## [Assignment]
Your answer should be one number: how many lines below have the word "left".

==*==

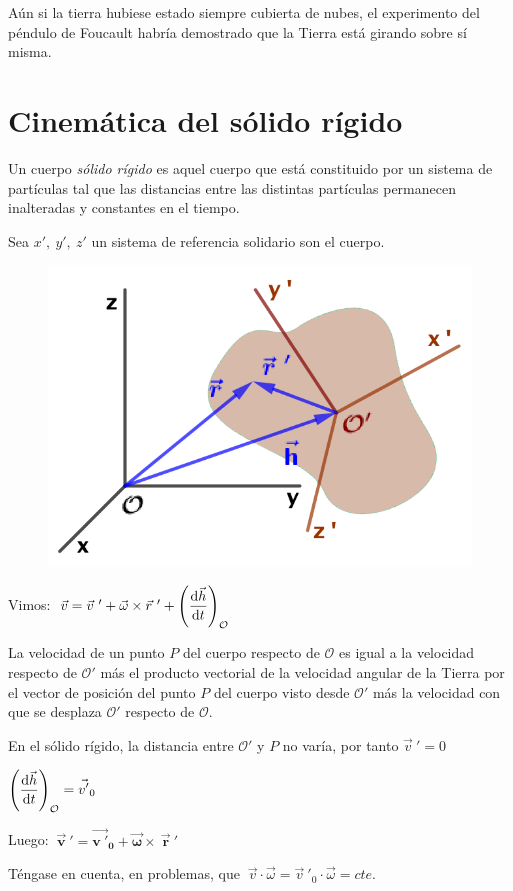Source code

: \begin{miparrafo}
Aún si la tierra hubiese estado siempre cubierta de nubes, el experimento del péndulo de Foucault habría demostrado que la Tierra está girando sobre sí misma.	
\end{miparrafo}



\section{Cinemática del sólido rígido}

Un cuerpo \emph{sólido rígido} es aquel cuerpo que está constituido por un sistema de partículas tal que las distancias entre las distintas partículas permanecen inalteradas y constantes en el tiempo.

Sea $x', \ y',\ z'$ un sistema de referencia solidario son el cuerpo. 
\begin{figure}[H]
	\centering
	\includegraphics[width=.4\textwidth]{imagenes/imagenes11/T11IM14.png}
\end{figure}

Vimos: $\ \vec v=\vec v\ '+\vec \omega \times \vec r\ '+ \displaystyle \left( \dv{\vec h}{t} \right)_{\mathcal O}$

La velocidad de un punto $P$ del cuerpo respecto de $\mathcal {O}$ es igual a la velocidad respecto de $\mathcal {O'}$ más el producto vectorial de la velocidad angular de la Tierra por el vector de posición del punto $P$ del cuerpo visto desde $\mathcal{O'}$ más la velocidad con que se desplaza $\mathcal{O'}$ respecto de $\mathcal{O}$.

En el sólido rígido, la distancia entre $\mathcal {O'}$ y $P$ no varía, por tanto $\vec v\ '=0$

$\displaystyle \left( \dv{\vec h}{t} \right)_{\mathcal O}=\vec {v'}_0$

Luego: $\ \boldsymbol{ \vec v\ '=\vec {v\ '}_0+\vec \omega \times \	\vec r\ ' }$

\textcolor{gris}{Téngase en cuenta, en problemas, que $\ \vec v\cdot \vec \omega = \vec v\ '_0 \cdot \vec \omega = cte $.}

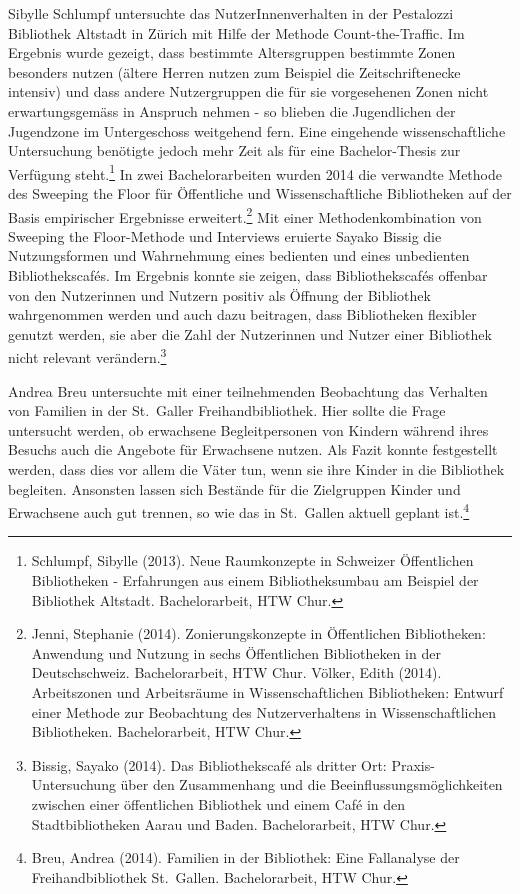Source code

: \documentclass[a4paper,
fontsize=11pt,
oneside,
numbers=noperiodatend,
parskip=half-,
bibliography=totoc,
final
]{scrartcl}
\begin{document}
Sibylle Schlumpf untersuchte das NutzerInnenverhalten in der Pestalozzi
Bibliothek Altstadt in Zürich mit Hilfe der Methode Count-the-Traffic.
Im Ergebnis wurde gezeigt, dass bestimmte Altersgruppen bestimmte Zonen
besonders nutzen (ältere Herren nutzen zum Beispiel die
Zeitschriftenecke intensiv) und dass andere Nutzergruppen die für sie
vorgesehenen Zonen nicht erwartungsgemäss in Anspruch nehmen - so
blieben die Jugendlichen der Jugendzone im Untergeschoss weitgehend
fern. Eine eingehende wissenschaftliche Untersuchung benötigte jedoch
mehr Zeit als für eine Bachelor-Thesis zur Verfügung steht.\footnote{Schlumpf,
  Sibylle (2013). Neue Raumkonzepte in Schweizer Öffentlichen
  Bibliotheken - Erfahrungen aus einem Bibliotheksumbau am Beispiel der
  Bibliothek Altstadt. Bachelorarbeit, HTW Chur.} In zwei
Bachelorarbeiten wurden 2014 die verwandte Methode des Sweeping the
Floor für Öffentliche und Wissenschaftliche Bibliotheken auf der Basis
empirischer Ergebnisse erweitert.\footnote{Jenni, Stephanie (2014).
  Zonierungskonzepte in Öffentlichen Bibliotheken: Anwendung und Nutzung
  in sechs Öffentlichen Bibliotheken in der Deutschschweiz.
  Bachelorarbeit, HTW Chur. Völker, Edith (2014). Arbeitszonen und
  Arbeitsräume in Wissenschaftlichen Bibliotheken: Entwurf einer Methode
  zur Beobachtung des Nutzerverhaltens in Wissenschaftlichen
  Bibliotheken. Bachelorarbeit, HTW Chur.} Mit einer Methodenkombination
von Sweeping the Floor-Methode und Interviews eruierte Sayako Bissig die
Nutzungsformen und Wahrnehmung eines bedienten und eines unbedienten
Bibliothekscafés. Im Ergebnis konnte sie zeigen, dass Bibliothekscafés
offenbar von den Nutzerinnen und Nutzern positiv als Öffnung der
Bibliothek wahrgenommen werden und auch dazu beitragen, dass
Bibliotheken flexibler genutzt werden, sie aber die Zahl der Nutzerinnen
und Nutzer einer Bibliothek nicht relevant verändern.\footnote{Bissig,
  Sayako (2014). Das Bibliothekscafé als dritter Ort:
  Praxis-Untersuchung über den Zusammenhang und die
  Beeinflussungsmöglichkeiten zwischen einer öffentlichen Bibliothek und
  einem Café in den Stadtbibliotheken Aarau und Baden. Bachelorarbeit,
  HTW Chur.}

Andrea Breu untersuchte mit einer teilnehmenden Beobachtung das
Verhalten von Familien in der St.~Galler Freihandbibliothek. Hier sollte
die Frage untersucht werden, ob erwachsene Begleitpersonen von Kindern
während ihres Besuchs auch die Angebote für Erwachsene nutzen. Als Fazit
konnte festgestellt werden, dass dies vor allem die Väter tun, wenn sie
ihre Kinder in die Bibliothek begleiten. Ansonsten lassen sich Bestände
für die Zielgruppen Kinder und Erwachsene auch gut trennen, so wie das
in St.~Gallen aktuell geplant ist.\footnote{Breu, Andrea (2014).
  Familien in der Bibliothek: Eine Fallanalyse der Freihandbibliothek
  St.~Gallen. Bachelorarbeit, HTW Chur.}
\end{document}
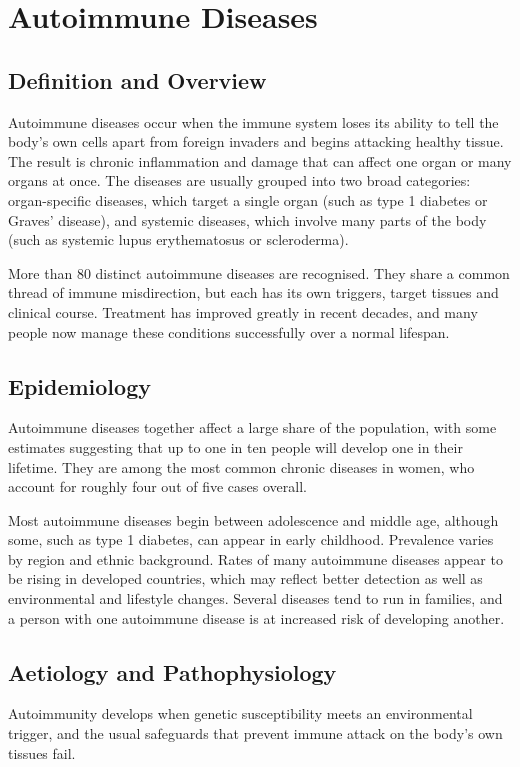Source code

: \chapter{Autoimmune Diseases}

\section*{Definition and Overview}
Autoimmune diseases occur when the immune system loses its ability to tell the body's own cells apart from foreign invaders and begins attacking healthy tissue. The result is chronic inflammation and damage that can affect one organ or many organs at once. The diseases are usually grouped into two broad categories: organ-specific diseases, which target a single organ (such as type 1 diabetes or Graves' disease), and systemic diseases, which involve many parts of the body (such as systemic lupus erythematosus or scleroderma).

More than 80 distinct autoimmune diseases are recognised. They share a common thread of immune misdirection, but each has its own triggers, target tissues and clinical course. Treatment has improved greatly in recent decades, and many people now manage these conditions successfully over a normal lifespan.

\section*{Epidemiology}
Autoimmune diseases together affect a large share of the population, with some estimates suggesting that up to one in ten people will develop one in their lifetime. They are among the most common chronic diseases in women, who account for roughly four out of five cases overall.

Most autoimmune diseases begin between adolescence and middle age, although some, such as type 1 diabetes, can appear in early childhood. Prevalence varies by region and ethnic background. Rates of many autoimmune diseases appear to be rising in developed countries, which may reflect better detection as well as environmental and lifestyle changes. Several diseases tend to run in families, and a person with one autoimmune disease is at increased risk of developing another.

\section*{Aetiology and Pathophysiology}
Autoimmunity develops when genetic susceptibility meets an environmental trigger, and the usual safeguards that prevent immune attack on the body's own tissues fail.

==*==

## [Exercise response]
2